Additional Supporting Information may be found in the online vers

Additional Supporting Information may be found in the online version of this article. “
“The retinoid X receptor a (RXRα; NR2B1), the most highly expressed RXR isoform in liver, plays a central role in regulating bile acid, cholesterol, fatty acid, steroid selleck screening library and xenobiotic metabolism and homeostasis. Studies indicated that post-translational modification of RXRα, in particular, inflammation-induced phosphorylation of several sites, can lead to further post-translational modification (e. g., ubiquitination

and SUMOylation), as well as altered RXRa stability and subce l l ular localization. We have found that inflammation-induced reduction in RXRα nuclear quantities involves JNK-dependent phosphorylation at Ser260.Details regarding the fate, induction, localization and function of RXRα where Ser260 is phosphorylated are poorly understood, due to the lack of specific detecting reagents, cell

lines and mouse models.

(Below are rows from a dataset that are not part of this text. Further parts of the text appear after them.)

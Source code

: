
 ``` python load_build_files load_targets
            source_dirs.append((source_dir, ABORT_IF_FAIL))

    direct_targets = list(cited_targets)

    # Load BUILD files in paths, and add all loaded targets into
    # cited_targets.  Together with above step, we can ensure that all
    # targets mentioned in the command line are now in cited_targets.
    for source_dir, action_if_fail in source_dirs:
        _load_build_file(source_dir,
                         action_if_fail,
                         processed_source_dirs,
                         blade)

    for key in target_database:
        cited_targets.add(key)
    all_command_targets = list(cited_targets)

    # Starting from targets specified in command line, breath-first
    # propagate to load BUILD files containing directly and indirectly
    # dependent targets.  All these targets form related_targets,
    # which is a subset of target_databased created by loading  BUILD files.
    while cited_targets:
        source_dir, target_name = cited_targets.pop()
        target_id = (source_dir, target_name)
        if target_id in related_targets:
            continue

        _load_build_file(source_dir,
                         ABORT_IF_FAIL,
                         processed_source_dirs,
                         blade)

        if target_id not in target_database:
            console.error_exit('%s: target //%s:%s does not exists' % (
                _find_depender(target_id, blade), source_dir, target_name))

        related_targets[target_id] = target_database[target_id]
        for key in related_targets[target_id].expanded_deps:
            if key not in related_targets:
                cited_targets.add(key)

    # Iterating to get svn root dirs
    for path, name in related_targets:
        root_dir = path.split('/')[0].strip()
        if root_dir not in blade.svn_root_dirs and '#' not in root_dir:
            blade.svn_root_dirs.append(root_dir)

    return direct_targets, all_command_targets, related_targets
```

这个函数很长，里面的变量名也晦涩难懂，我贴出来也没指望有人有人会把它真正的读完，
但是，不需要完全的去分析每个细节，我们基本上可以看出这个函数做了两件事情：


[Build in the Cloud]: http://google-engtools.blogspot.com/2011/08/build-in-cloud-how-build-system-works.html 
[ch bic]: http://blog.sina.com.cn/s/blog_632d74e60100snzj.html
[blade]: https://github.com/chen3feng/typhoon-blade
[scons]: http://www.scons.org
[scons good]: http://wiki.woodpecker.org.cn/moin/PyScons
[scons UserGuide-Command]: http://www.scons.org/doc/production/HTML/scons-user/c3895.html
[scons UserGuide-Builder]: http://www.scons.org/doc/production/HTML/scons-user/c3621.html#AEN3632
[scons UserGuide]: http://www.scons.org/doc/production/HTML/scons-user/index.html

To begin to address these important issues, we developed and characterized an selleck compound library anti-pRXRα Ser260 antibody (p260 Ab) and verified its specificity and sensitivity with shRNA knockdown, immunoblotting and confocal immunofluorescence assays in both human and mouse models. The phosphorylation of RXRα Ser260 is significantly increased in both nuclear and cytoplasmic compartments of IL-1 β-treated Huh-7 cells and LPS-treated mouse liver, with a novel

finding of a submembrane localization at baseline which is increased in response to inflammation. Moreover, the JNK 上海皓元医药股份有限公司 inhibitor, SP600125, inhibits IL-1 –β-induced upregulation of pRXRα Ser260 in Huh-7 cells, suggesting that JNK is a necessary upstream kinase involved in RXRα Ser260 phosphorylation. Initial explorations with confocal immunofluorescence microscopy and co-immunoprecipitation (Co-IP) assays identified submembrane phospho-RXRα interactions with the submembrane protein β-catenin. Moreover, Co-IP and immunofluorescence assays revealed that inflammation increases the interaction between phospho-RXRα and β-catenin in IL-1 β treated Huh-7 cells and LPS treated mouse livers in both cytoplasmic and subplasma membrane locales extend our knowledge of the potential biological roles played by RXRα species. We conclude that inflammatory stimuli induce JNK-dependent RXRα Serine260 phosphorylation, the interaction between p-catenin and RXRα, and the subcellular redistribution of RXRα, including heretofore novel cytoplasmic and submembrane locales. Disclosures: The following people have nothing to disclose: Hong Tang, Zhining Den, Astrid Kosters, Daniel A. Moore, Saul J.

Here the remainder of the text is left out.